**** STUDY MATERIAL ****
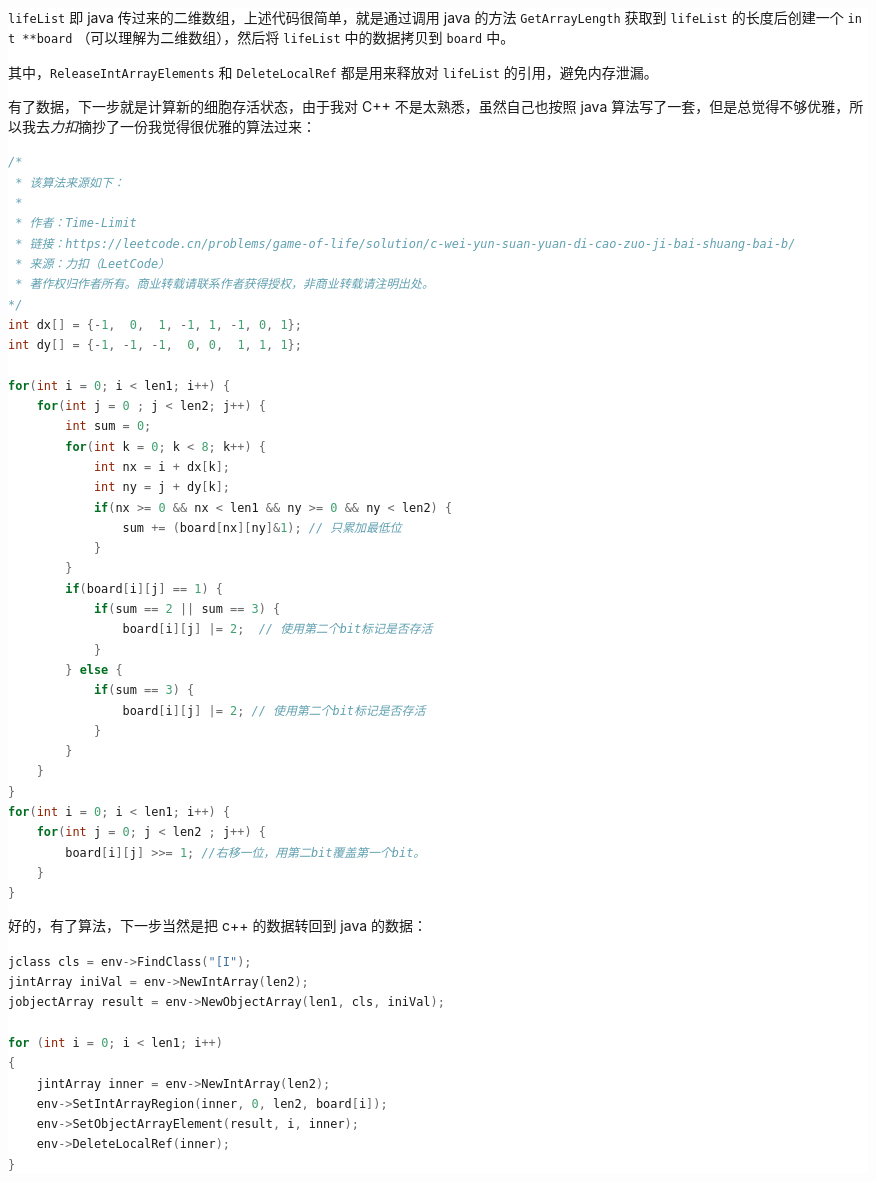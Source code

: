 `lifeList` 即 java 传过来的二维数组，上述代码很简单，就是通过调用 java 的方法 `GetArrayLength` 获取到 `lifeList` 的长度后创建一个 `int **board` （可以理解为二维数组），然后将 `lifeList` 中的数据拷贝到 `board` 中。

其中，`ReleaseIntArrayElements` 和 `DeleteLocalRef` 都是用来释放对 `lifeList` 的引用，避免内存泄漏。

有了数据，下一步就是计算新的细胞存活状态，由于我对 C++ 不是太熟悉，虽然自己也按照 java 算法写了一套，但是总觉得不够优雅，所以我去*力扣*摘抄了一份我觉得很优雅的算法过来：

```c++
/*
 * 该算法来源如下：
 *
 * 作者：Time-Limit
 * 链接：https://leetcode.cn/problems/game-of-life/solution/c-wei-yun-suan-yuan-di-cao-zuo-ji-bai-shuang-bai-b/
 * 来源：力扣（LeetCode）
 * 著作权归作者所有。商业转载请联系作者获得授权，非商业转载请注明出处。
*/
int dx[] = {-1,  0,  1, -1, 1, -1, 0, 1};
int dy[] = {-1, -1, -1,  0, 0,  1, 1, 1};

for(int i = 0; i < len1; i++) {
    for(int j = 0 ; j < len2; j++) {
        int sum = 0;
        for(int k = 0; k < 8; k++) {
            int nx = i + dx[k];
            int ny = j + dy[k];
            if(nx >= 0 && nx < len1 && ny >= 0 && ny < len2) {
                sum += (board[nx][ny]&1); // 只累加最低位
            }
        }
        if(board[i][j] == 1) {
            if(sum == 2 || sum == 3) {
                board[i][j] |= 2;  // 使用第二个bit标记是否存活
            }
        } else {
            if(sum == 3) {
                board[i][j] |= 2; // 使用第二个bit标记是否存活
            }
        }
    }
}
for(int i = 0; i < len1; i++) {
    for(int j = 0; j < len2 ; j++) {
        board[i][j] >>= 1; //右移一位，用第二bit覆盖第一个bit。
    }
}
```

好的，有了算法，下一步当然是把 c++ 的数据转回到 java 的数据：

```c++
jclass cls = env->FindClass("[I");
jintArray iniVal = env->NewIntArray(len2);
jobjectArray result = env->NewObjectArray(len1, cls, iniVal);

for (int i = 0; i < len1; i++)
{
    jintArray inner = env->NewIntArray(len2);
    env->SetIntArrayRegion(inner, 0, len2, board[i]);
    env->SetObjectArrayElement(result, i, inner);
    env->DeleteLocalRef(inner);
}
```
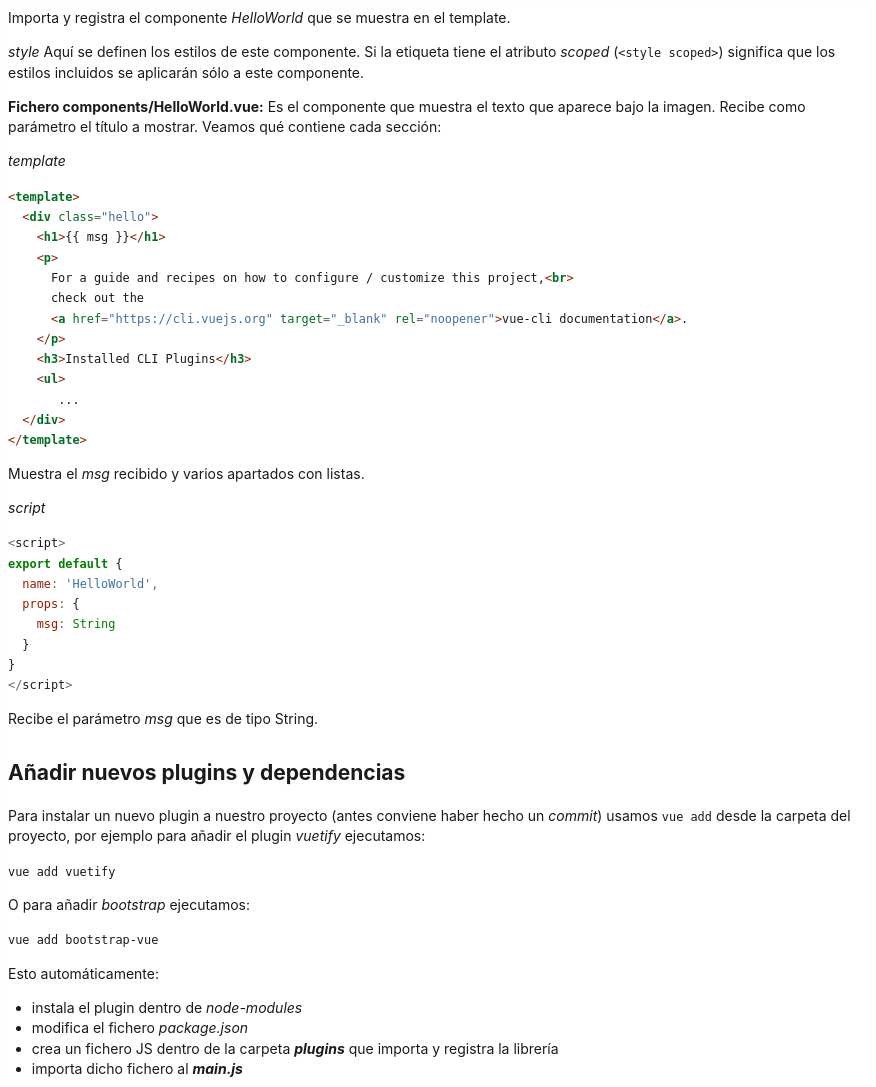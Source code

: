 Importa y registra el componente _HelloWorld_ que se muestra en el template.

_style_
Aquí se definen los estilos de este componente. Si la etiqueta tiene el atributo _scoped_ (`<style scoped>`) significa que los estilos incluidos se aplicarán sólo a este componente.

**Fichero components/HelloWorld.vue:**
Es el componente que muestra el texto que aparece bajo la imagen. Recibe como parámetro el título a mostrar. Veamos qué contiene cada sección:

_template_
```html
<template>
  <div class="hello">
    <h1>{{ msg }}</h1>
    <p>
      For a guide and recipes on how to configure / customize this project,<br>
      check out the
      <a href="https://cli.vuejs.org" target="_blank" rel="noopener">vue-cli documentation</a>.
    </p>
    <h3>Installed CLI Plugins</h3>
    <ul>
       ...
  </div>
</template>
```
Muestra el _msg_ recibido y varios apartados con listas.

_script_
```javascript
<script>
export default {
  name: 'HelloWorld',
  props: {
    msg: String
  }
}
</script>
```
Recibe el parámetro _msg_ que es de tipo String.


## Añadir nuevos plugins y dependencias
Para instalar un nuevo plugin a nuestro proyecto (antes conviene haber hecho un _commit_) usamos `vue add` desde la carpeta del proyecto, por ejemplo para añadir el plugin _vuetify_ ejecutamos:
```bash
vue add vuetify
```
O para añadir _bootstrap_ ejecutamos:
```bash
vue add bootstrap-vue
```

Esto automáticamente:
* instala el plugin dentro de _node-modules_
* modifica el fichero _package.json_
* crea un fichero JS dentro de la carpeta **_plugins_** que importa y registra la librería
* importa dicho fichero al **_main.js_**
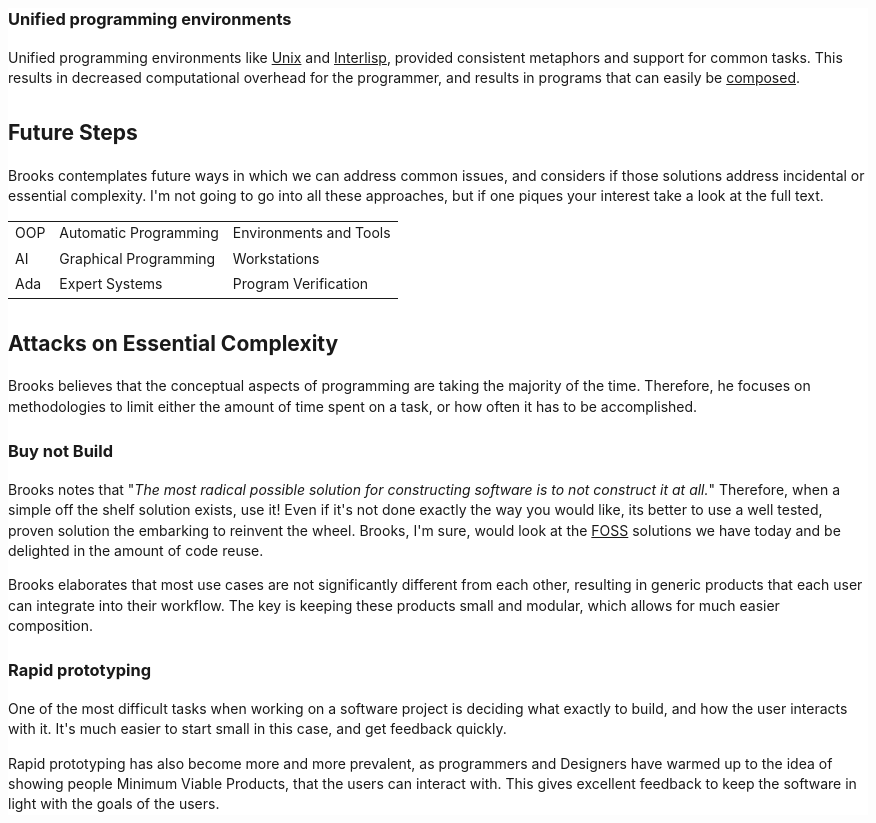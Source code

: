 ### Unified programming environments
Unified programming environments like [Unix](https://en.wikipedia.org/wiki/Unix)
and [Interlisp](https://en.wikipedia.org/wiki/Interlisp), provided consistent
metaphors and support for common tasks. This results in decreased computational
overhead for the programmer, and results in programs that can easily be
[composed](#changeability).

## Future Steps
Brooks contemplates future ways in which we can address common issues, and
considers if those solutions address incidental or essential complexity. I'm not
going to go into all these approaches, but if one piques your interest take a
look at the full text.

|     |                       |                        |
|:----|:----------------------|:-----------------------|
| OOP | Automatic Programming | Environments and Tools |
| AI  | Graphical Programming | Workstations           |
| Ada | Expert Systems        | Program Verification   |

## Attacks on Essential Complexity
Brooks believes that the conceptual aspects of programming are taking the
majority of the time. Therefore, he focuses on methodologies to limit either the
amount of time spent on a task, or how often it has to be accomplished.

### Buy not Build
Brooks notes that "_The most radical possible solution for constructing software
is to not construct it at all._" Therefore, when a simple off the shelf solution
exists, use it! Even if it's not done exactly the way you would like, its better
to use a well tested, proven solution the embarking to reinvent the wheel.
Brooks, I'm sure, would look at the
[FOSS](https://en.wikipedia.org/wiki/Free_and_open-source_software) solutions we
have today and be delighted in the amount of code reuse.

Brooks elaborates that most use cases are not significantly different from each
other, resulting in generic products that each user can integrate into their
workflow. The key is keeping these products small and modular, which allows for
much easier composition.

### Rapid prototyping
One of the most difficult tasks when working on a software project is deciding
what exactly to build, and how the user interacts with it. It's much easier to
start small in this case, and get feedback quickly.

Rapid prototyping has also become more and more prevalent, as programmers and
Designers have warmed up to the idea of showing people Minimum Viable Products,
that the users can interact with. This gives excellent feedback to keep the
software in light with the goals of the users.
****
> **WHAT IS NEEDED**
Without the pictures, copy out each entry exactly as it stands.

> **ANSWER AREA**
Source code

: `lifeList` 即 java 传过来的二维数组，上述代码很简单，就是通过调用 java 的方法 `GetArrayLength` 获取到 `lifeList` 的长度后创建一个 `int **board` （可以理解为二维数组），然后将 `lifeList` 中的数据拷贝到 `board` 中。

其中，`ReleaseIntArrayElements` 和 `DeleteLocalRef` 都是用来释放对 `lifeList` 的引用，避免内存泄漏。

有了数据，下一步就是计算新的细胞存活状态，由于我对 C++ 不是太熟悉，虽然自己也按照 java 算法写了一套，但是总觉得不够优雅，所以我去*力扣*摘抄了一份我觉得很优雅的算法过来：

```c++
/*
 * 该算法来源如下：
 *
 * 作者：Time-Limit
 * 链接：https://leetcode.cn/problems/game-of-life/solution/c-wei-yun-suan-yuan-di-cao-zuo-ji-bai-shuang-bai-b/
 * 来源：力扣（LeetCode）
 * 著作权归作者所有。商业转载请联系作者获得授权，非商业转载请注明出处。
*/
int dx[] = {-1,  0,  1, -1, 1, -1, 0, 1};
int dy[] = {-1, -1, -1,  0, 0,  1, 1, 1};

for(int i = 0; i < len1; i++) {
    for(int j = 0 ; j < len2; j++) {
        int sum = 0;
        for(int k = 0; k < 8; k++) {
            int nx = i + dx[k];
            int ny = j + dy[k];
            if(nx >= 0 && nx < len1 && ny >= 0 && ny < len2) {
                sum += (board[nx][ny]&1); // 只累加最低位
            }
        }
        if(board[i][j] == 1) {
            if(sum == 2 || sum == 3) {
                board[i][j] |= 2;  // 使用第二个bit标记是否存活
            }
        } else {
            if(sum == 3) {
                board[i][j] |= 2; // 使用第二个bit标记是否存活
            }
        }
    }
}
for(int i = 0; i < len1; i++) {
    for(int j = 0; j < len2 ; j++) {
        board[i][j] >>= 1; //右移一位，用第二bit覆盖第一个bit。
    }
}
```

好的，有了算法，下一步当然是把 c++ 的数据转回到 java 的数据：

```c++
jclass cls = env->FindClass("[I");
jintArray iniVal = env->NewIntArray(len2);
jobjectArray result = env->NewObjectArray(len1, cls, iniVal);

for (int i = 0; i < len1; i++)
{
    jintArray inner = env->NewIntArray(len2);
    env->SetIntArrayRegion(inner, 0, len2, board[i]);
    env->SetObjectArrayElement(result, i, inner);
    env->DeleteLocalRef(inner);
}
```
Source code

: Importa y registra el componente _HelloWorld_ que se muestra en el template.

_style_
Aquí se definen los estilos de este componente. Si la etiqueta tiene el atributo _scoped_ (`<style scoped>`) significa que los estilos incluidos se aplicarán sólo a este componente.

**Fichero components/HelloWorld.vue:**
Es el componente que muestra el texto que aparece bajo la imagen. Recibe como parámetro el título a mostrar. Veamos qué contiene cada sección:

_template_
```html
<template>
  <div class="hello">
    <h1>{{ msg }}</h1>
    <p>
      For a guide and recipes on how to configure / customize this project,<br>
      check out the
      <a href="https://cli.vuejs.org" target="_blank" rel="noopener">vue-cli documentation</a>.
    </p>
    <h3>Installed CLI Plugins</h3>
    <ul>
       ...
  </div>
</template>
```
Muestra el _msg_ recibido y varios apartados con listas.

_script_
```javascript
<script>
export default {
  name: 'HelloWorld',
  props: {
    msg: String
  }
}
</script>
```
Recibe el parámetro _msg_ que es de tipo String.


## Añadir nuevos plugins y dependencias
Para instalar un nuevo plugin a nuestro proyecto (antes conviene haber hecho un _commit_) usamos `vue add` desde la carpeta del proyecto, por ejemplo para añadir el plugin _vuetify_ ejecutamos:
```bash
vue add vuetify
```
O para añadir _bootstrap_ ejecutamos:
```bash
vue add bootstrap-vue
```

Esto automáticamente:
* instala el plugin dentro de _node-modules_
* modifica el fichero _package.json_
* crea un fichero JS dentro de la carpeta **_plugins_** que importa y registra la librería
* importa dicho fichero al **_main.js_**
Source code

: ### Unified programming environments
Unified programming environments like [Unix](https://en.wikipedia.org/wiki/Unix)
and [Interlisp](https://en.wikipedia.org/wiki/Interlisp), provided consistent
metaphors and support for common tasks. This results in decreased computational
overhead for the programmer, and results in programs that can easily be
[composed](#changeability).

## Future Steps
Brooks contemplates future ways in which we can address common issues, and
considers if those solutions address incidental or essential complexity. I'm not
going to go into all these approaches, but if one piques your interest take a
look at the full text.

|     |                       |                        |
|:----|:----------------------|:-----------------------|
| OOP | Automatic Programming | Environments and Tools |
| AI  | Graphical Programming | Workstations           |
| Ada | Expert Systems        | Program Verification   |

## Attacks on Essential Complexity
Brooks believes that the conceptual aspects of programming are taking the
majority of the time. Therefore, he focuses on methodologies to limit either the
amount of time spent on a task, or how often it has to be accomplished.

### Buy not Build
Brooks notes that "_The most radical possible solution for constructing software
is to not construct it at all._" Therefore, when a simple off the shelf solution
exists, use it! Even if it's not done exactly the way you would like, its better
to use a well tested, proven solution the embarking to reinvent the wheel.
Brooks, I'm sure, would look at the
[FOSS](https://en.wikipedia.org/wiki/Free_and_open-source_software) solutions we
have today and be delighted in the amount of code reuse.

Brooks elaborates that most use cases are not significantly different from each
other, resulting in generic products that each user can integrate into their
workflow. The key is keeping these products small and modular, which allows for
much easier composition.

### Rapid prototyping
One of the most difficult tasks when working on a software project is deciding
what exactly to build, and how the user interacts with it. It's much easier to
start small in this case, and get feedback quickly.

Rapid prototyping has also become more and more prevalent, as programmers and
Designers have warmed up to the idea of showing people Minimum Viable Products,
that the users can interact with. This gives excellent feedback to keep the
software in light with the goals of the users.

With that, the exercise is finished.